Other evidence that histoplasma infection leads to cell-mediated immunity include (1) granuloma formation, (2) delayed hypersensitivity, (3) proliferation by peripheral blood mononuclear cells in vitro, (4) greater susceptibility by athymic mice than in their normal littermates, and (5) the ability of T-cells from immunized mice to transfer protection to unimmunized mice. Immunity to coccidioides can also be transferred with T-cells, while T-cell depletion or impairment is associated with poor prognosis. In both cases, however, as in tuberculosis, the result is not so much the killing of the organism as the inhibiting of its growth, since the organism remains dormant for many years following the initial exposure.

In both histoplasmosis and coccidioidymosis, as in tuberculosis, the Th-1 response seems to be most important in controlling infection, at least in the mouse models of these diseases. Resting phagocytes allow the organisms to grow until they are activated by a soluble signal from the T-cells. In mice, that signal seems to be IFN-gamma, but in humans (at least for histoplasma) the signals are IL-3 and the granulocyte and macrophage colony-stimulating factor (GM-CSF). Human mononuclear phagocytes on plastic are activated by neither IFN-gamma nor tumor necrosis factor alpha (TNF-alpha).

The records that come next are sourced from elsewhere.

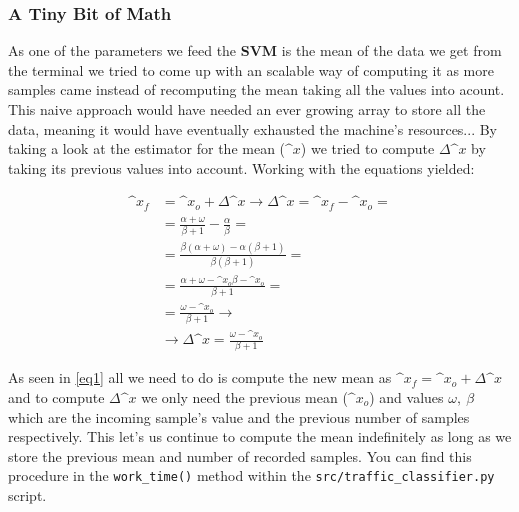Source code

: \documentclass[12pt]{report}
\begin{document}
\begin{itemize}
{{{{			\subsubsection{A Tiny Bit of Math}
				As one of the parameters we feed the \textbf{SVM} is the mean of the data we get from the terminal we tried to come up with an scalable way of computing it as more samples came instead of recomputing the mean taking all the values into acount. This naive approach would have needed an ever growing array to store all the data, meaning it would have eventually exhausted the machine's resources... By taking a look at the estimator for the mean ($\^{x}$) we tried to compute $\Delta\^{x}$ by taking its previous values into account. Working with the equations yielded:

				\begin{equation}
					\label{eq1}
					\begin{split}
						\^{x}_f & = \^{x}_o + \Delta\^{x} \rightarrow \Delta\^{x} = \^{x}_f - \^{x}_o = \\
								& = \frac{\alpha + \omega}{\beta + 1} - \frac{\alpha}{\beta} = \\
								& = \frac{\beta(\alpha + \omega) - \alpha(\beta + 1)}{\beta(\beta + 1)} = \\
								& = \frac{\alpha + \omega - \^{x}_o\beta - \^{x}_o}{\beta + 1} = \\
								& = \frac{\omega - \^{x}_o}{\beta + 1} \rightarrow \\
								& \rightarrow \Delta\^{x} = \frac{\omega - \^{x}_o}{\beta + 1}
					\end{split}
				\end{equation}

				As seen in \ref{eq1} all we need to do is compute the new mean as $\^{x}_f = \^{x}_o + \Delta\^{x}$ and to compute $\Delta\^{x}$ we only need the previous mean ($\^{x}_o$) and values $\omega,\ \beta$ which are the incoming sample's value and the previous number of samples respectively. This let's us continue to compute the mean indefinitely as long as we store the previous mean and number of recorded samples. You can find this procedure in the \texttt{work_time()} method within the \texttt{src/traffic_classifier.py} script.

}}}}
\end{itemize}
\end{document}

Isolating Protective Immunogens for Histoplasma. The literature on histoplasma indicated that a sublethal inoculate of either the conidia (spores) or yeast form of H. capsulatum could protect mice from subsequent challenge, and that inactivated conidia or heat-killed yeast could also provide protection. Further analysis showed that a detergent extract of the cell wall and cell membrane from this organism could confer protective immunity, and two antigens were isolated from an extract taken from the virulent strain H. capsulatum G217-B, the standard strain used in all animal models.

Researchers were able to demonstrate (1) that one of these extracts, called HIS-62, was recognized by immune sera from mice, (2) that it stimulated proliferation of sensitized lymphocytes in immunized mice, (3) that mouse T-cell clones recognized the crude extract, and finally (4) that vaccination with HIS-62 could confer protective immunity against pulmonary histoplasmosis in three different strains of mice. Upon further analysis, researchers found that the peptide sequence from HIS-62 was highly homologous to heat shock protein 60 (hsp 60) —about 70 percent identity with hsp 60 from Saccharomyces (the nearest yeast species), 50 percent identity with hsp 60 from bacteria, and 60 percent to 70 percent identity with mouse or human hsp 60, at the amino acid level. Crossreactivity with anti-GroEL serum confirmed that HIS-62 was a member of the hsp 60 family.